Copy down the listing below exactly. Do not include pictures.

----------------------------------------

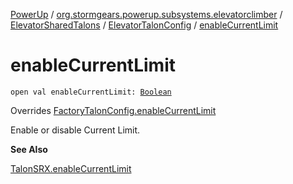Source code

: [PowerUp](../../../index.md) / [org.stormgears.powerup.subsystems.elevatorclimber](../../index.md) / [ElevatorSharedTalons](../index.md) / [ElevatorTalonConfig](index.md) / [enableCurrentLimit](./enable-current-limit.md)

# enableCurrentLimit

`open val enableCurrentLimit: `[`Boolean`](https://kotlinlang.org/api/latest/jvm/stdlib/kotlin/-boolean/index.html)

Overrides [FactoryTalonConfig.enableCurrentLimit](../../../org.stormgears.utils.talons/-factory-talon-config/enable-current-limit.md)

Enable or disable Current Limit.

**See Also**

[TalonSRX.enableCurrentLimit](#)

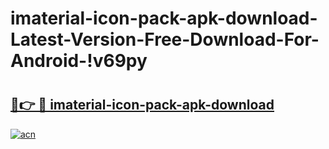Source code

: # imaterial-icon-pack-apk-download-Latest-Version-Free-Download-For-Android-!v69py

# <h2><a href="https://8vesez.esa.edu.pl?title=imaterial-icon-pack-apk-download&ref=v69py">🔗👉 🔴 imaterial-icon-pack-apk-download</a></h2>

[![acn](https://github.com/user-attachments/assets/0f9c940e-d8b0-45ae-aac7-cd30a18b3e1c)](https://8vesez.esa.edu.pl?title=imaterial-icon-pack-apk-download&ref=v69py)

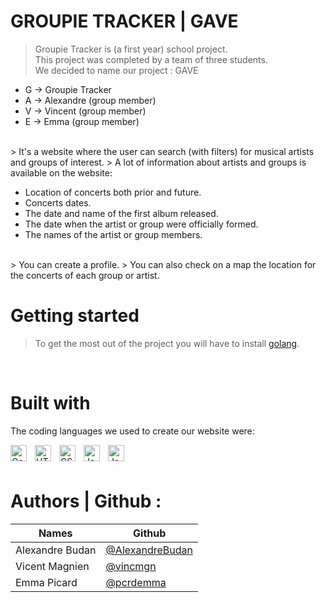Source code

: #   GROUPIE TRACKER | GAVE  
> Groupie Tracker is (a first year) school project.  
> This project was completed by a team of three students.  
> We decided to name our project : GAVE  

- G -> Groupie Tracker  
- A -> Alexandre (group member)
- V -> Vincent (group member)
- E -> Emma (group member)
<br>
> It's a website where the user can search (with filters) for musical artists and groups of interest.
> A lot of information about artists and groups is available on the website:  

- Location of concerts both prior and future.
- Concerts dates.
- The date and name of the first album released.
- The date when the artist or group were officially formed.
- The names of the artist or group members.
<br>
> You can create a profile.
> You can also check on a map the location for the concerts of each group or artist.  
<br>

# Getting started  
> To get the most out of the project you will have to install <a href="https://go.dev" target="_blank">golang</a>.
<br>

# Built with  
The coding languages we used to create our website were:

<img align="left" alt="Golang" width="26px" src="https://cdn.jsdelivr.net/gh/devicons/devicon/icons/go/go-original.svg" style="padding-right:10px;" />
<img align="left" alt="HTML5" width="26px" src="https://cdn.jsdelivr.net/gh/devicons/devicon/icons/html5/html5-original.svg" style="padding-right:10px;" />
<img align="left" alt="CSS3" width="26px" src="https://cdn.jsdelivr.net/gh/devicons/devicon/icons/css3/css3-original.svg" style="padding-right:10px;" />
<img align="left" alt="JavaScript" width="26px" src="https://cdn.jsdelivr.net/gh/devicons/devicon/icons/javascript/javascript-original.svg" style="padding-right:10px;" />
<img align="left" alt="JavaScript" width="26px" src="https://upload.wikimedia.org/wikipedia/commons/9/97/Sqlite-square-icon.svg" style="padding-right:10px;" />


<br><br>
# Authors | Github :   
Names | Github  
| ------ | ------ |  
Alexandre Budan  |  <a href="https://github.com/AlexandreBudan">@AlexandreBudan</a>
Vicent Magnien   |  <a href="https://github.com/vincmgn">@vincmgn</a>
Emma Picard      |  <a href="https://github.com/pcrdemma">@pcrdemma</a>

----------------------------------------

Problem solution:
Source code

: [PowerUp](../../../index.md) / [org.stormgears.powerup.subsystems.elevatorclimber](../../index.md) / [ElevatorSharedTalons](../index.md) / [ElevatorTalonConfig](index.md) / [enableCurrentLimit](./enable-current-limit.md)

# enableCurrentLimit

`open val enableCurrentLimit: `[`Boolean`](https://kotlinlang.org/api/latest/jvm/stdlib/kotlin/-boolean/index.html)

Overrides [FactoryTalonConfig.enableCurrentLimit](../../../org.stormgears.utils.talons/-factory-talon-config/enable-current-limit.md)

Enable or disable Current Limit.

**See Also**

[TalonSRX.enableCurrentLimit](#)

Source code

: # imaterial-icon-pack-apk-download-Latest-Version-Free-Download-For-Android-!v69py

# <h2><a href="https://8vesez.esa.edu.pl?title=imaterial-icon-pack-apk-download&ref=v69py">🔗👉 🔴 imaterial-icon-pack-apk-download</a></h2>

[![acn](https://github.com/user-attachments/assets/0f9c940e-d8b0-45ae-aac7-cd30a18b3e1c)](https://8vesez.esa.edu.pl?title=imaterial-icon-pack-apk-download&ref=v69py)

Source code

: #   GROUPIE TRACKER | GAVE  
> Groupie Tracker is (a first year) school project.  
> This project was completed by a team of three students.  
> We decided to name our project : GAVE  

- G -> Groupie Tracker  
- A -> Alexandre (group member)
- V -> Vincent (group member)
- E -> Emma (group member)
<br>
> It's a website where the user can search (with filters) for musical artists and groups of interest.
> A lot of information about artists and groups is available on the website:  

- Location of concerts both prior and future.
- Concerts dates.
- The date and name of the first album released.
- The date when the artist or group were officially formed.
- The names of the artist or group members.
<br>
> You can create a profile.
> You can also check on a map the location for the concerts of each group or artist.  
<br>

# Getting started  
> To get the most out of the project you will have to install <a href="https://go.dev" target="_blank">golang</a>.
<br>

# Built with  
The coding languages we used to create our website were:

<img align="left" alt="Golang" width="26px" src="https://cdn.jsdelivr.net/gh/devicons/devicon/icons/go/go-original.svg" style="padding-right:10px;" />
<img align="left" alt="HTML5" width="26px" src="https://cdn.jsdelivr.net/gh/devicons/devicon/icons/html5/html5-original.svg" style="padding-right:10px;" />
<img align="left" alt="CSS3" width="26px" src="https://cdn.jsdelivr.net/gh/devicons/devicon/icons/css3/css3-original.svg" style="padding-right:10px;" />
<img align="left" alt="JavaScript" width="26px" src="https://cdn.jsdelivr.net/gh/devicons/devicon/icons/javascript/javascript-original.svg" style="padding-right:10px;" />
<img align="left" alt="JavaScript" width="26px" src="https://upload.wikimedia.org/wikipedia/commons/9/97/Sqlite-square-icon.svg" style="padding-right:10px;" />


<br><br>
# Authors | Github :   
Names | Github  
| ------ | ------ |  
Alexandre Budan  |  <a href="https://github.com/AlexandreBudan">@AlexandreBudan</a>
Vicent Magnien   |  <a href="https://github.com/vincmgn">@vincmgn</a>
Emma Picard      |  <a href="https://github.com/pcrdemma">@pcrdemma</a>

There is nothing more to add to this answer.